[Plain-text document sources]

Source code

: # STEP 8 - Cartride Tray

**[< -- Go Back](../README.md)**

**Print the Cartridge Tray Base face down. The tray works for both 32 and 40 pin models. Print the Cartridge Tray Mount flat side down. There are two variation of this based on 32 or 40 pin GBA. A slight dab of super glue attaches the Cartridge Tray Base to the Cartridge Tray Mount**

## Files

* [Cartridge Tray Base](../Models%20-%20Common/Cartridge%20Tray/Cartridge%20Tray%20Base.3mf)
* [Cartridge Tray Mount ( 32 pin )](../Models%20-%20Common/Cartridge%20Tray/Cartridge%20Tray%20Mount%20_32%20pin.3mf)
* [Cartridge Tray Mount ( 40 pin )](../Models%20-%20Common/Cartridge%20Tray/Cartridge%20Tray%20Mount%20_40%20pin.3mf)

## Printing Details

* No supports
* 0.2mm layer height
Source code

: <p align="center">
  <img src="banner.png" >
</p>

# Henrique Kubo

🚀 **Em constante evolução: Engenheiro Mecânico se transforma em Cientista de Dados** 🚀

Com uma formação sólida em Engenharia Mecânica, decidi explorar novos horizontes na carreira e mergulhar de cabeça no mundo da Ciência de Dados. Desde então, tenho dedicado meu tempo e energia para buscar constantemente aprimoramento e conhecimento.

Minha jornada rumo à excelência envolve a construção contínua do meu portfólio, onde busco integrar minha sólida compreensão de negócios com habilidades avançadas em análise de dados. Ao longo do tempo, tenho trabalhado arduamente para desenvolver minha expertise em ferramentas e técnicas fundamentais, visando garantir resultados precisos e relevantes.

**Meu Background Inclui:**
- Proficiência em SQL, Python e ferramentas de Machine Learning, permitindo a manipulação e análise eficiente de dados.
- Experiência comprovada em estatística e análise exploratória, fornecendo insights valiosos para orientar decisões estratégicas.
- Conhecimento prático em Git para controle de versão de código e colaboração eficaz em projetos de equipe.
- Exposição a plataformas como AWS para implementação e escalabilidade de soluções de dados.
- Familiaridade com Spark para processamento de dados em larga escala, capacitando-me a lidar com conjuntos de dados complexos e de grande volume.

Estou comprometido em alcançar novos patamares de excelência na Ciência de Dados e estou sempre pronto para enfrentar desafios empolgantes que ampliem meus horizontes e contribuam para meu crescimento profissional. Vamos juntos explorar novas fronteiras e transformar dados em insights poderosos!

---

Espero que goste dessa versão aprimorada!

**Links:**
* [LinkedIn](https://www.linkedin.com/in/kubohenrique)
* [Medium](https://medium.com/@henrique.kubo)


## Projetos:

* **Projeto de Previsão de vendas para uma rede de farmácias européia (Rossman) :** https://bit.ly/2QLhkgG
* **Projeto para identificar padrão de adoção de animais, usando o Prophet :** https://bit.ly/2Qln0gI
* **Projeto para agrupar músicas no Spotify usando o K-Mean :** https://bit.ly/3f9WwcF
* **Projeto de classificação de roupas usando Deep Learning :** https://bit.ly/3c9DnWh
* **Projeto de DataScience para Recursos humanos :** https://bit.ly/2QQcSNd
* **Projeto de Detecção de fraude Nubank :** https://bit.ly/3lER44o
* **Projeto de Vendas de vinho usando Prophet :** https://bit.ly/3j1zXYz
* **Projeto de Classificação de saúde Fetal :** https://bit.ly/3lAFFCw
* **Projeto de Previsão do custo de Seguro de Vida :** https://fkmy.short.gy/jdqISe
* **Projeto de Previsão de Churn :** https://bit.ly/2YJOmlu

▸ EXERCISE GOAL:
The answer must be a verbatim transcription of all the entries.

▸ YOUR RESPONSE:
Source code

: # STEP 8 - Cartride Tray

**[< -- Go Back](../README.md)**

**Print the Cartridge Tray Base face down. The tray works for both 32 and 40 pin models. Print the Cartridge Tray Mount flat side down. There are two variation of this based on 32 or 40 pin GBA. A slight dab of super glue attaches the Cartridge Tray Base to the Cartridge Tray Mount**

## Files

* [Cartridge Tray Base](../Models%20-%20Common/Cartridge%20Tray/Cartridge%20Tray%20Base.3mf)
* [Cartridge Tray Mount ( 32 pin )](../Models%20-%20Common/Cartridge%20Tray/Cartridge%20Tray%20Mount%20_32%20pin.3mf)
* [Cartridge Tray Mount ( 40 pin )](../Models%20-%20Common/Cartridge%20Tray/Cartridge%20Tray%20Mount%20_40%20pin.3mf)

## Printing Details

* No supports
* 0.2mm layer height
Source code

: <p align="center">
  <img src="banner.png" >
</p>

# Henrique Kubo

🚀 **Em constante evolução: Engenheiro Mecânico se transforma em Cientista de Dados** 🚀

Com uma formação sólida em Engenharia Mecânica, decidi explorar novos horizontes na carreira e mergulhar de cabeça no mundo da Ciência de Dados. Desde então, tenho dedicado meu tempo e energia para buscar constantemente aprimoramento e conhecimento.

Minha jornada rumo à excelência envolve a construção contínua do meu portfólio, onde busco integrar minha sólida compreensão de negócios com habilidades avançadas em análise de dados. Ao longo do tempo, tenho trabalhado arduamente para desenvolver minha expertise em ferramentas e técnicas fundamentais, visando garantir resultados precisos e relevantes.

**Meu Background Inclui:**
- Proficiência em SQL, Python e ferramentas de Machine Learning, permitindo a manipulação e análise eficiente de dados.
- Experiência comprovada em estatística e análise exploratória, fornecendo insights valiosos para orientar decisões estratégicas.
- Conhecimento prático em Git para controle de versão de código e colaboração eficaz em projetos de equipe.
- Exposição a plataformas como AWS para implementação e escalabilidade de soluções de dados.
- Familiaridade com Spark para processamento de dados em larga escala, capacitando-me a lidar com conjuntos de dados complexos e de grande volume.

Estou comprometido em alcançar novos patamares de excelência na Ciência de Dados e estou sempre pronto para enfrentar desafios empolgantes que ampliem meus horizontes e contribuam para meu crescimento profissional. Vamos juntos explorar novas fronteiras e transformar dados em insights poderosos!

---

Espero que goste dessa versão aprimorada!

**Links:**
* [LinkedIn](https://www.linkedin.com/in/kubohenrique)
* [Medium](https://medium.com/@henrique.kubo)


## Projetos:

* **Projeto de Previsão de vendas para uma rede de farmácias européia (Rossman) :** https://bit.ly/2QLhkgG
* **Projeto para identificar padrão de adoção de animais, usando o Prophet :** https://bit.ly/2Qln0gI
* **Projeto para agrupar músicas no Spotify usando o K-Mean :** https://bit.ly/3f9WwcF
* **Projeto de classificação de roupas usando Deep Learning :** https://bit.ly/3c9DnWh
* **Projeto de DataScience para Recursos humanos :** https://bit.ly/2QQcSNd
* **Projeto de Detecção de fraude Nubank :** https://bit.ly/3lER44o
* **Projeto de Vendas de vinho usando Prophet :** https://bit.ly/3j1zXYz
* **Projeto de Classificação de saúde Fetal :** https://bit.ly/3lAFFCw
* **Projeto de Previsão do custo de Seguro de Vida :** https://fkmy.short.gy/jdqISe
* **Projeto de Previsão de Churn :** https://bit.ly/2YJOmlu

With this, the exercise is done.